▸ **Task description**
How many lines below contain the word "netcdf"? Answer with that number alone.
* * *
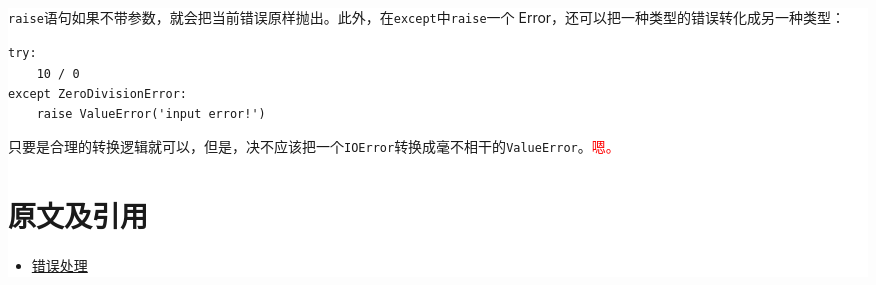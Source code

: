 `raise`语句如果不带参数，就会把当前错误原样抛出。此外，在`except`中`raise`一个 Error，还可以把一种类型的错误转化成另一种类型：

```
try:
    10 / 0
except ZeroDivisionError:
    raise ValueError('input error!')
```

只要是合理的转换逻辑就可以，但是，决不应该把一个`IOError`转换成毫不相干的`ValueError`。<span style="color:red;">嗯。</span>



# 原文及引用

- [错误处理](https://www.liaoxuefeng.com/wiki/0014316089557264a6b348958f449949df42a6d3a2e542c000/00143191375461417a222c54b7e4d65b258f491c093a515000)
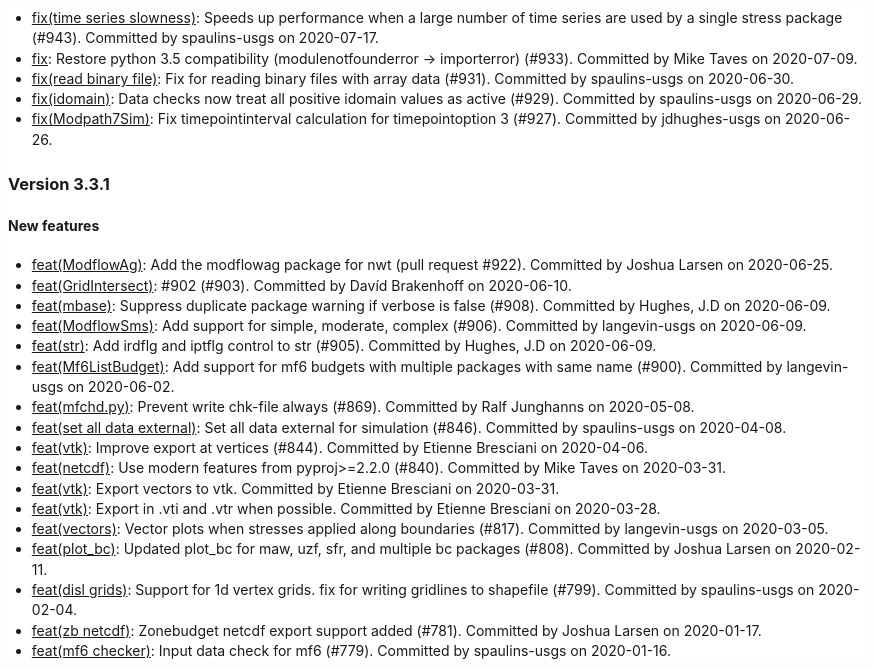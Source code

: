 * [fix(time series slowness)](https://github.com/modflowpy/flopy/commit/47572f0ecbc024df1dfa57bcdff11175416f6f26): Speeds up performance when a large number of time series are used by a single stress package (#943). Committed by spaulins-usgs on 2020-07-17.
* [fix](https://github.com/modflowpy/flopy/commit/d16411dda8eae387da3bfbb8c2c9a32d069711e6): Restore python 3.5 compatibility (modulenotfounderror -> importerror) (#933). Committed by Mike Taves on 2020-07-09.
* [fix(read binary file)](https://github.com/modflowpy/flopy/commit/f437e8bcd135fee09e6fd4aa7d4691e589ab39c0): Fix for reading binary files with array data (#931). Committed by spaulins-usgs on 2020-06-30.
* [fix(idomain)](https://github.com/modflowpy/flopy/commit/27e4191875a59c09a2339a481d84f1052c89f0f3): Data checks now treat all positive idomain values as active  (#929). Committed by spaulins-usgs on 2020-06-29.
* [fix(Modpath7Sim)](https://github.com/modflowpy/flopy/commit/b27fccdee589c772e6e66160f27d60a8dd485645): Fix timepointinterval calculation for timepointoption 3 (#927). Committed by jdhughes-usgs on 2020-06-26.

### Version 3.3.1

#### New features

* [feat(ModflowAg)](https://github.com/modflowpy/flopy/commit/c89b2d83a81125c986c05df57ffc980fe10fd663): Add the modflowag package for nwt (pull request #922). Committed by Joshua Larsen on 2020-06-25.
* [feat(GridIntersect)](https://github.com/modflowpy/flopy/commit/176c9b45eb158217b1aeb0657d60ed06739e53e6): #902 (#903). Committed by Davíd Brakenhoff on 2020-06-10.
* [feat(mbase)](https://github.com/modflowpy/flopy/commit/4fc61d573c108be7601a2e8479a86c35040998c2): Suppress duplicate package warning if verbose is false (#908). Committed by Hughes, J.D on 2020-06-09.
* [feat(ModflowSms)](https://github.com/modflowpy/flopy/commit/f539d072e20cb5654fab8826ac3bbaf7d1f8b52e): Add support for simple, moderate, complex (#906). Committed by langevin-usgs on 2020-06-09.
* [feat(str)](https://github.com/modflowpy/flopy/commit/3182f57479c1a45d614151867f419a0d35f7f2c2): Add irdflg and iptflg control to str (#905). Committed by Hughes, J.D on 2020-06-09.
* [feat(Mf6ListBudget)](https://github.com/modflowpy/flopy/commit/04b74bd8fb4ed71cf0ed07f721204296b9fd4388): Add support for mf6 budgets with multiple packages with same name (#900). Committed by langevin-usgs on 2020-06-02.
* [feat(mfchd.py)](https://github.com/modflowpy/flopy/commit/88fbd4ccdf837dd4b2a70795522fcaa0a2470dfe): Prevent write chk-file always (#869). Committed by Ralf Junghanns on 2020-05-08.
* [feat(set all data external)](https://github.com/modflowpy/flopy/commit/0336b5c4f6c62994a7ffea26318240fbaa0ca1fb): Set all data external for simulation (#846). Committed by spaulins-usgs on 2020-04-08.
* [feat(vtk)](https://github.com/modflowpy/flopy/commit/e43dccc29d87e182aaa82687968d98391fa78e5d): Improve export at vertices (#844). Committed by Etienne Bresciani on 2020-04-06.
* [feat(netcdf)](https://github.com/modflowpy/flopy/commit/fb942b4675c335247b81f9287bdb8cdb3bcf360b): Use modern features from pyproj>=2.2.0 (#840). Committed by Mike Taves on 2020-03-31.
* [feat(vtk)](https://github.com/modflowpy/flopy/commit/b975368a9c5a25df616b024a08450056e92b6426): Export vectors to vtk. Committed by Etienne Bresciani on 2020-03-31.
* [feat(vtk)](https://github.com/modflowpy/flopy/commit/13c1dd28b9c470c70aac624b70888f5f6badf795): Export in .vti and .vtr when possible. Committed by Etienne Bresciani on 2020-03-28.
* [feat(vectors)](https://github.com/modflowpy/flopy/commit/1284871e5b8ed26c9d925e28295c2098a76b1bc9): Vector plots when stresses applied along boundaries (#817). Committed by langevin-usgs on 2020-03-05.
* [feat(plot_bc)](https://github.com/modflowpy/flopy/commit/207cd1ee5dde116e5b8912232d9b94a9c9304161): Updated plot_bc for maw, uzf, sfr, and multiple bc packages (#808). Committed by Joshua Larsen on 2020-02-11.
* [feat(disl grids)](https://github.com/modflowpy/flopy/commit/469727bcb695ee42611f3df227830ef3b25853f6): Support for 1d vertex grids. fix for writing gridlines to shapefile (#799). Committed by spaulins-usgs on 2020-02-04.
* [feat(zb netcdf)](https://github.com/modflowpy/flopy/commit/491f4fe3923a942e9a0d535a7da54173c4df1204): Zonebudget netcdf export support added  (#781). Committed by Joshua Larsen on 2020-01-17.
* [feat(mf6 checker)](https://github.com/modflowpy/flopy/commit/088f147f1d761875f3a1ffabdda82312c002305a): Input data check for mf6 (#779). Committed by spaulins-usgs on 2020-01-16.
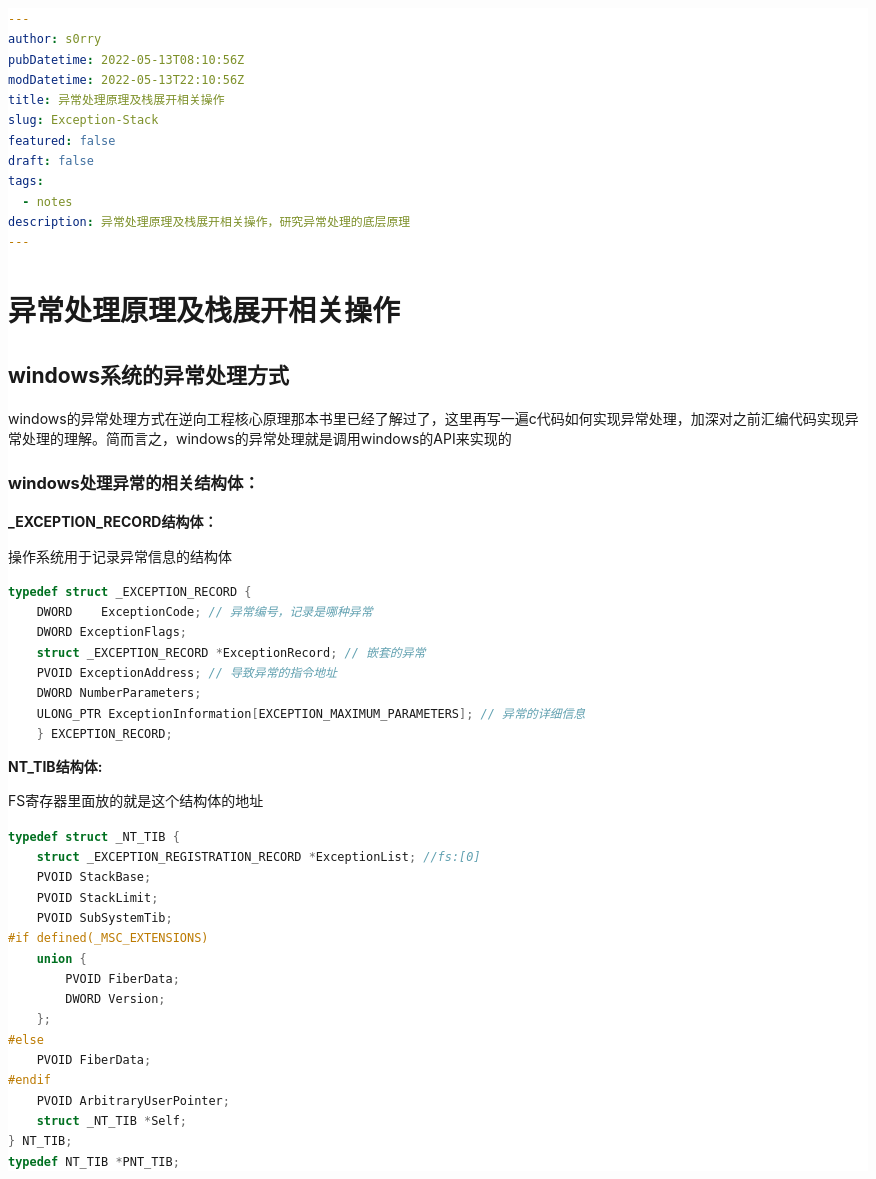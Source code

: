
 ```yaml
---
author: s0rry
pubDatetime: 2022-05-13T08:10:56Z
modDatetime: 2022-05-13T22:10:56Z
title: 异常处理原理及栈展开相关操作
slug: Exception-Stack
featured: false
draft: false
tags:
  - notes
description: 异常处理原理及栈展开相关操作，研究异常处理的底层原理
---
```


# 异常处理原理及栈展开相关操作

## windows系统的异常处理方式

windows的异常处理方式在逆向工程核心原理那本书里已经了解过了，这里再写一遍c代码如何实现异常处理，加深对之前汇编代码实现异常处理的理解。简而言之，windows的异常处理就是调用windows的API来实现的

### **windows处理异常的相关结构体：**

**\_EXCEPTION_RECORD结构体：**

操作系统用于记录异常信息的结构体

```c
typedef struct _EXCEPTION_RECORD {
    DWORD    ExceptionCode; // 异常编号，记录是哪种异常
    DWORD ExceptionFlags;
    struct _EXCEPTION_RECORD *ExceptionRecord; // 嵌套的异常
    PVOID ExceptionAddress; // 导致异常的指令地址
    DWORD NumberParameters;
    ULONG_PTR ExceptionInformation[EXCEPTION_MAXIMUM_PARAMETERS]; // 异常的详细信息
    } EXCEPTION_RECORD;
```

**NT_TIB结构体:**

FS寄存器里面放的就是这个结构体的地址

```c
typedef struct _NT_TIB {
    struct _EXCEPTION_REGISTRATION_RECORD *ExceptionList; //fs:[0]
    PVOID StackBase;
    PVOID StackLimit;
    PVOID SubSystemTib;
#if defined(_MSC_EXTENSIONS)
    union {
        PVOID FiberData;
        DWORD Version;
    };
#else
    PVOID FiberData;
#endif
    PVOID ArbitraryUserPointer;
    struct _NT_TIB *Self;
} NT_TIB;
typedef NT_TIB *PNT_TIB;
```
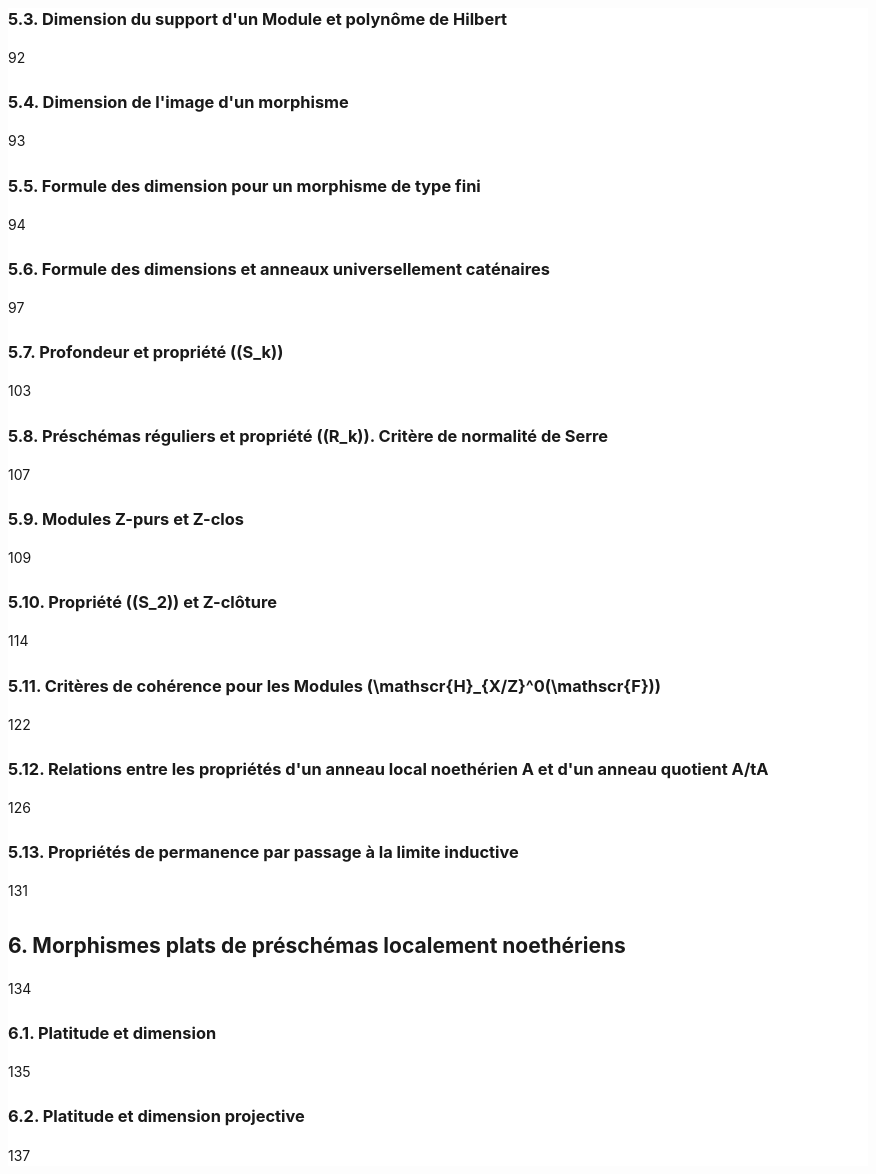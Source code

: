 ### 5.3. Dimension du support d'un Module et polynôme de Hilbert
92

### 5.4. Dimension de l'image d'un morphisme
93

### 5.5. Formule des dimension pour un morphisme de type fini
94

### 5.6. Formule des dimensions et anneaux universellement caténaires
97

### 5.7. Profondeur et propriété (\(S_k\))
103

### 5.8. Préschémas réguliers et propriété (\(R_k\)). Critère de normalité de Serre
107

### 5.9. Modules Z-purs et Z-clos
109

### 5.10. Propriété (\(S_2\)) et Z-clôture
114

### 5.11. Critères de cohérence pour les Modules \(\mathscr{H}_{X/Z}^0(\mathscr{F})\)
122

### 5.12. Relations entre les propriétés d'un anneau local noethérien A et d'un anneau quotient A/tA
126

### 5.13. Propriétés de permanence par passage à la limite inductive
131

## 6. Morphismes plats de préschémas localement noethériens
134

### 6.1. Platitude et dimension
135

### 6.2. Platitude et dimension projective
137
* * *
▸ **Problem solution**
2